FOR RELEASE: THURSDAY, JULY 3, 2003
‘TEXAS TIN’ SUPERFUND SITE READY FOR PRODUCTIVE REUSE
Dave Ryan 202-564-7827 / firstname.lastname@example.org
On July 1, EPA and the Texas Commission on Environmental Quality declared as successful the cleanup by BP Amoco Chemical Co., of its Tex Tin Corp.’s operational unit in Texas City. Returning land to productive reuse is a vital part of EPA’s strategy to address hazardous waste sites across the country. This announcement is the first Superfund “Ready for Reuse” designation for a former tin and copper smelter site in the nation. Under the Superfund hazardous waste site program, the “Ready for Reuse” determination allows a potential buyer to make informed decisions based on environmental status information verified by EPA and the relevant state environmental regulatory agency. EPA hopes the “Ready for Reuse” technical determination will reduce the stigma often attached to hazardous waste properties and help developers get more attractive rates in the lending and insurance markets. An emergency tin supply plant built during World War II, Tex Tin was later modified by a succession of companies until it closed in 1991 as a copper smelter. Over the years, industrial waste releases contaminated the property, and in September 1998, EPA designated the company a Superfund hazardous waste cleanup site. More information about EPA’s Ready for Reuse program is available at: http://www.epa.gov/swerosps/rcrabf/r4rmain.htm . For information about the Tex Tin site, go to: http://www.epa.gov/earth1r6/6sf/pdffiles/tex-tin.pdf .
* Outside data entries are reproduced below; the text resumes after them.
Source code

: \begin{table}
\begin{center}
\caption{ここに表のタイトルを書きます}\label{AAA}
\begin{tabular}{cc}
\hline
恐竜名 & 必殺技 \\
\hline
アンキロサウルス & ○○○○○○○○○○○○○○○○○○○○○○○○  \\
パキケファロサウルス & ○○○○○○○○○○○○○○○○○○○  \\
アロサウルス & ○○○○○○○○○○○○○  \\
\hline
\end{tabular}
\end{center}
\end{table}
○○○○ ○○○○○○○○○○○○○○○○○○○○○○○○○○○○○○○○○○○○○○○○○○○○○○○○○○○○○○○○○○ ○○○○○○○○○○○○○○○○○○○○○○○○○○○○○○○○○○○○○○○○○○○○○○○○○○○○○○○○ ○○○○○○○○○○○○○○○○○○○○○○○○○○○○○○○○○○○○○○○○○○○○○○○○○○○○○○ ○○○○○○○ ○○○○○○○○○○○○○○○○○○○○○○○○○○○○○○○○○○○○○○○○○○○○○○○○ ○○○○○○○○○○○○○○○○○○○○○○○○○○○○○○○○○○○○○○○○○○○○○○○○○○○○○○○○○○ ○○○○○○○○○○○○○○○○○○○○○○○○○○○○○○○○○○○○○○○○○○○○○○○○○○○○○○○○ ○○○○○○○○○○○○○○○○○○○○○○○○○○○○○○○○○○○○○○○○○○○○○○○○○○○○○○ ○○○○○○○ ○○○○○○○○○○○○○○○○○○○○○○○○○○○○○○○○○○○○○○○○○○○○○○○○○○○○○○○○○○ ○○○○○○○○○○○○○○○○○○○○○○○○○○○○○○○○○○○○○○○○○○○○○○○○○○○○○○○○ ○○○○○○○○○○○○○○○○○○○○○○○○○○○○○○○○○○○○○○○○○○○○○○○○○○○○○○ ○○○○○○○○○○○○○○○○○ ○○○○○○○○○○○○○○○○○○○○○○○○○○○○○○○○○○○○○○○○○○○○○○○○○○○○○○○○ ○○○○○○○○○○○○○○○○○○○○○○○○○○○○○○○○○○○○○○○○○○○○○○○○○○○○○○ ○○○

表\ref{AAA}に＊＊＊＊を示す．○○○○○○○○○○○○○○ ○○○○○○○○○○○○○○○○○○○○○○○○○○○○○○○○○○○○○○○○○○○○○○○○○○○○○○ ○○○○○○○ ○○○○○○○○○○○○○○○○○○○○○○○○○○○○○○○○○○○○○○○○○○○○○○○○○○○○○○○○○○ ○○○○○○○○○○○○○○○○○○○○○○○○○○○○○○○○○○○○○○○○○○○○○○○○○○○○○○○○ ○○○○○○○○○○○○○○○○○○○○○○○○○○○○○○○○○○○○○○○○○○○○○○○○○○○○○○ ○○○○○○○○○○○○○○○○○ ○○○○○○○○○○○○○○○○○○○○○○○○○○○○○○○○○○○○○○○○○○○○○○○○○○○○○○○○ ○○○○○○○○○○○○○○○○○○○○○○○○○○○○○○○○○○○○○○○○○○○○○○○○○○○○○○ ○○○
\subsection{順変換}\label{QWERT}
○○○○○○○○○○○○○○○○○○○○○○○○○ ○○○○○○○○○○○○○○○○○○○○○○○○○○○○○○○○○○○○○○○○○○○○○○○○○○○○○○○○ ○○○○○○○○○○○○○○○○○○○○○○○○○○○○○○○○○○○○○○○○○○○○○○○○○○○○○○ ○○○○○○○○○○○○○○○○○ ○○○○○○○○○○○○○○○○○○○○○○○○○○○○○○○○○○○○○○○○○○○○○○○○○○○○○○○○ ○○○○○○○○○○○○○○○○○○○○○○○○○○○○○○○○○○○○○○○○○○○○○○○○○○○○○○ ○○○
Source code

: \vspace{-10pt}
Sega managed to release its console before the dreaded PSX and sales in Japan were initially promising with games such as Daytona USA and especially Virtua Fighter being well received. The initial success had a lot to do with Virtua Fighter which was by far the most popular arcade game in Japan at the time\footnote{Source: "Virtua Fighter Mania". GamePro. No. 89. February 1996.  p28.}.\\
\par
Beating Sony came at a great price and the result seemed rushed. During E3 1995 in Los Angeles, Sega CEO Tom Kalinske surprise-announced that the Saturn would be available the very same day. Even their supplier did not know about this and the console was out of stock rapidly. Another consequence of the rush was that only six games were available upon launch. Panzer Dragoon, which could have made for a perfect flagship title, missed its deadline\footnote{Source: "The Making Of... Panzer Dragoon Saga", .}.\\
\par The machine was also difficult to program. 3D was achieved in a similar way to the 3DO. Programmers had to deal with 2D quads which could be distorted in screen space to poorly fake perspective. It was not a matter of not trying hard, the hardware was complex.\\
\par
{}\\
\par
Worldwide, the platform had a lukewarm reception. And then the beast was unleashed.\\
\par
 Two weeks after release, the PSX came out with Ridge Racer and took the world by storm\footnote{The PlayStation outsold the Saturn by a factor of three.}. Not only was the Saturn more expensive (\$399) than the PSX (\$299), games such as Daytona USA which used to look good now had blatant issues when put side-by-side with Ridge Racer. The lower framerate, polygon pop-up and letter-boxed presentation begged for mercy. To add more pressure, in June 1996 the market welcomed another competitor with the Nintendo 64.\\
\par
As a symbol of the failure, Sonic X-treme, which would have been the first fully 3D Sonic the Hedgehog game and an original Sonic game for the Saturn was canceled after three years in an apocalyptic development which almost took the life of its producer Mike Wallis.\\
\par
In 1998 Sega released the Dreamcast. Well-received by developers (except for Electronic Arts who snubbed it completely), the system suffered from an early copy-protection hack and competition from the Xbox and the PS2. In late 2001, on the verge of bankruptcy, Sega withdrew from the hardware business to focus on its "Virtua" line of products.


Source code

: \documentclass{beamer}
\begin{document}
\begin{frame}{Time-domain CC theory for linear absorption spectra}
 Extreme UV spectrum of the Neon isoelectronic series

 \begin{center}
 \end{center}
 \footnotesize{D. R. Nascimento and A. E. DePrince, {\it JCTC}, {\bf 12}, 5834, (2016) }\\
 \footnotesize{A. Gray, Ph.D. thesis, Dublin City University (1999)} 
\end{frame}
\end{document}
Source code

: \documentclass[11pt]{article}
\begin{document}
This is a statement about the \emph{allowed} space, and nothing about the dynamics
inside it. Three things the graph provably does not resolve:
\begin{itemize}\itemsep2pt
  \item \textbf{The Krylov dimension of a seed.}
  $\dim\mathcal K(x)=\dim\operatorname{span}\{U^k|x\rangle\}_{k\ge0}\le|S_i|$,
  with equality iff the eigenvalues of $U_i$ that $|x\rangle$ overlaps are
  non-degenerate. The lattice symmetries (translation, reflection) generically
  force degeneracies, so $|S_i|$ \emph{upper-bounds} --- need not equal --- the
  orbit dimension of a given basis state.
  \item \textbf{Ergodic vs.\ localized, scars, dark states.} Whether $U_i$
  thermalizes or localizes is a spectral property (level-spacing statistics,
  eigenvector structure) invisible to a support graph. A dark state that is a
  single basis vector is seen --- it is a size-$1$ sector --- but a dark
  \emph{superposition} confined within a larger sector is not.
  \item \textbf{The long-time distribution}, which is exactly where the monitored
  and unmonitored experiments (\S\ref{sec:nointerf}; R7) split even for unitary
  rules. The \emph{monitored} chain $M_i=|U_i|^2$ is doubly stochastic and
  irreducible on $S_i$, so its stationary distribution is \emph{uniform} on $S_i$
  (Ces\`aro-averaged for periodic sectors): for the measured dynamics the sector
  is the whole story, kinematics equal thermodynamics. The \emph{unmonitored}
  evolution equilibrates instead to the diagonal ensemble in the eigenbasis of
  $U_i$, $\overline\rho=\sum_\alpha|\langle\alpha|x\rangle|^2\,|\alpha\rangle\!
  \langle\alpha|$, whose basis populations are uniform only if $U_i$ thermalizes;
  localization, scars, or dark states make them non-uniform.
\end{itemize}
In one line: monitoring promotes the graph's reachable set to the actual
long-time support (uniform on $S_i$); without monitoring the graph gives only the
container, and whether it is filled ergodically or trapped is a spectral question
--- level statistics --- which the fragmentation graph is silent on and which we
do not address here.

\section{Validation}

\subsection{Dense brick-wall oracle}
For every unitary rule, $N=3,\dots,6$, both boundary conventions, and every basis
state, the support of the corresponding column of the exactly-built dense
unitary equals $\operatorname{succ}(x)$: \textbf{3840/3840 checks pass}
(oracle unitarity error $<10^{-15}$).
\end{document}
COMPREHENSIVE REVIEW OF WIDELY-USED INSECTICIDE CARBARYL COMPLETED
David Deegan 202-564-7839 / email@example.com
On June 30, EPA completed a thorough assessment of the pesticide carbaryl, one of the most widely-used insecticides in agriculture. Stemming from the Agency’s evaluation, EPA is requiring new measures to ensure protection for homeowners, agricultural workers and the environment. EPA’s actions will reduce potential exposures of residential users and children to this pesticide by eliminating most pet care and aerosol products, as well as liquid lawn care applications. Exposures to people who apply carbaryl in agriculture and those who enter treated areas will be reduced in the following ways: cancelling some uses and application methods; reducing maximum application rates; eliminating aerial application for certain crops; requiring more personal protective equipment and engineering controls; and extending restricted entry intervals for many crops. Carbaryl can pose risks to honey bees, aquatic invertebrates and other aquatic animals. No concerns were identified related to dietary exposure to residues of carbaryl. EPA will also conduct a cumulative risk assessment for carbamate pesticides, and when this is completed, the Agency will evaluate whether further risk mitigation may be needed for carbaryl. A Federal Register notice announcing the beginning of a public comment period on the decisions contained in this action will be published shortly. The “Interim Re-registration Eligibility Decision” for carbaryl, and related documents including EPA risk assessments and a summary of this decision, will be available at: http://www.epa.gov/pesticides/ .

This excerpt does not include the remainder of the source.